We recently reported on a decision of the United States Court of Appeals for the Third Circuit in favor of a creditor that seized a debtor’s property pre-petition. In In re Denby-Peterson, the Third Circuit sided with the minority of courts that have held that “a secured creditor does not have an affirmative obligation under the automatic stay to return a debtor’s collateral to the bankruptcy estate immediately upon notice of the debtor’s bankruptcy.”[1] Rather, the secured creditor’s obligation to return the property is subject to a motion for turnover under Section 542 of the Bankruptcy Code. The majority of courts of appeals to consider the question, including the Seventh Circuit, have reached the opposite conclusion, that the automatic stay, which “becomes effective immediately upon filing the petition” requires the creditor to return property seized pre-petition “and is not dependent on the debtor first bringing a turnover action.”[2]

Yesterday, the Supreme Court granted certiorari to hear an appeal of the Seventh Circuit’s decision in Fulton.[3] While this case is hardly going to be the most watched of the current term, bankruptcy practitioners should not overlook it. In addition to the obvious importance for consumer cases, where pre-petition seizures of vehicles are often at issue, the case could have implications for an array of pre-bankruptcy remedies, including wage garnishments, account freezes, inventory foreclosures, and rerouting of goods in transit.

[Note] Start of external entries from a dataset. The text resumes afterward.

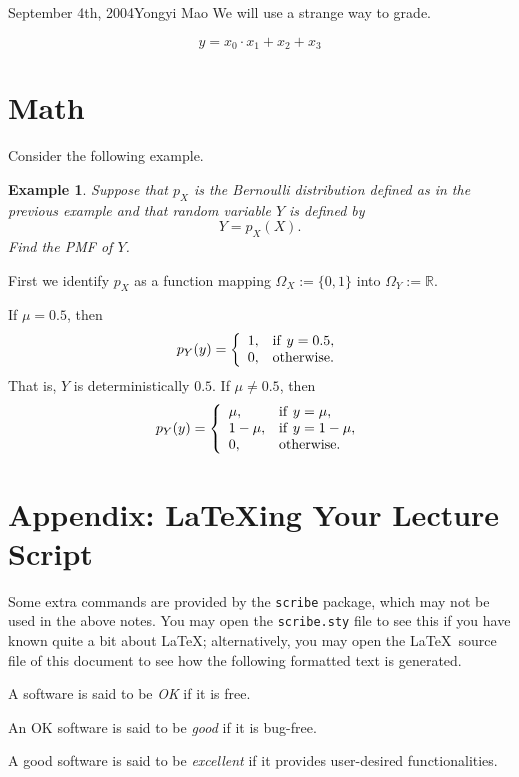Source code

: \documentclass{article}
\newtheorem{ex}{Example}
\begin{document}
\begin{lecture}{September 4th, 2004}{Yongyi Mao}
We will use a strange way to grade. 

\[
y=x_0\cdot x_1 + x_2 + x_3
\]


\section{Math}
Consider the following example.
\begin{ex}
Suppose that $p_X$ is the Bernoulli distribution defined as in the
previous example and that random variable $Y$ is defined by
\[
Y=p_X(X).
\]
Find the PMF of $Y$.
\end{ex}


First we identify $p_X$ as a function mapping $\Omega_X:=\{0, 1\}$
into $\Omega_Y:={\mathbb R}$.  

If $\mu=0.5$, then
\[
p_Y(y)=\left\{
\begin{array}{ll}
1,& {\rm if}~y=0.5,\\
0, & {\rm otherwise}.
\end{array}
\right.
\]
That is, $Y$ is deterministically $0.5$.
If $\mu \neq 0.5$, then
\[
p_Y(y)=\left\{
\begin{array}{ll}
\mu,& {\rm if}~y=\mu,\\
1-\mu, & {\rm if}~y=1-\mu,\\
0, &{\rm otherwise}.
\end{array}
\right.
\]



\section*{Appendix: \LaTeX ing Your Lecture Script}

 Some extra commands are provided by the 
{\tt scribe} package, which may  not be used in the above notes.  
You may open the {\tt scribe.sty} file 
to see this if you have known quite a bit about \LaTeX; alternatively, 
you may open the \LaTeX\ source file of 
this document to see how the following formatted text is generated. 


\begin{definition}
A software is said to be {\em OK} if it is free. 
\end{definition}

\begin{definition}
An OK  software is said to be {\em good} if it is bug-free.
\end{definition}

\begin{definition}
A good software is said to be {\em excellent} if it provides
user-desired functionalities.
\end{definition}




\end{lecture}
\end{document}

Under principles of stare decisis, there is reason to expect the minority view to prevail. In Citizens Bank v. Strumpf, the Court held that the imposition of a post-petition “administrative hold” by a Maryland bank on the account of a debtor that was both depositor and borrower – for the express purpose preserving the right of setoff – did not violate the automatic stay.[4] In the view espoused by Fulton and the other majority courts, the bank’s conduct in Strumpf might arguably be more egregious, since its “seizure” occurred post-petition. But the Supreme Court was of the view that the temporary nature of the freeze as well the bank’s promptness in filing a motion for relief from the stay distinguished its conduct from a true setoff. And, perhaps most significantly for the coming decision, the Court explicitly held in Strumpf that Section 362(a)(7) does not require “immediate payment of a debt subject to setoff.”[5]

We will continue to monitor the case and will post additional updates as the case moves forward.